Supplied material Block Start

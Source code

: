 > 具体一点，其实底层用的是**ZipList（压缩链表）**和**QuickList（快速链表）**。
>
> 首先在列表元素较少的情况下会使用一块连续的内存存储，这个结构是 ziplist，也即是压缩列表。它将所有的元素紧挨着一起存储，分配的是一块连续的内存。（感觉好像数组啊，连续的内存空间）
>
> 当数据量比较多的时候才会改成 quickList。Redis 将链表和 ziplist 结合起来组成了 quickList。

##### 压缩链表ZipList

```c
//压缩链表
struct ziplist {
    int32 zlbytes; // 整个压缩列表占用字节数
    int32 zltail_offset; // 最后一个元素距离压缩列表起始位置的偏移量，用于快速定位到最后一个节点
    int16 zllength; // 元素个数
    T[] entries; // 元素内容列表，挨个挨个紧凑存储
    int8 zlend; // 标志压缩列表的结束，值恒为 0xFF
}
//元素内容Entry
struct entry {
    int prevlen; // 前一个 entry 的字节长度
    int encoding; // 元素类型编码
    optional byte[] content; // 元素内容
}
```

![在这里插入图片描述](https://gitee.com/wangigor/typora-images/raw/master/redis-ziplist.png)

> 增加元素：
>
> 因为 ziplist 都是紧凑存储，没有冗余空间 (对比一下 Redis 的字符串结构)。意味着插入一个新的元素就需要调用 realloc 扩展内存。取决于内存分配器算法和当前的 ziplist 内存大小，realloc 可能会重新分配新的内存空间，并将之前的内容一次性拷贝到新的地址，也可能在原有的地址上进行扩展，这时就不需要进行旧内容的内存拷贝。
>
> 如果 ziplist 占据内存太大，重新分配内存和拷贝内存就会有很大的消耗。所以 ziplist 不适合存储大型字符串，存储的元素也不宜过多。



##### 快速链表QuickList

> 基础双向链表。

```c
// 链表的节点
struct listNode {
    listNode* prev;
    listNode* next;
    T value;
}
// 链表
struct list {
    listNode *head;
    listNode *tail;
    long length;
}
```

Supplied material Block End

Directions for this task:
Only the number should be given: the count of lines in the entries that contain the string "listNode".

The completed task:
5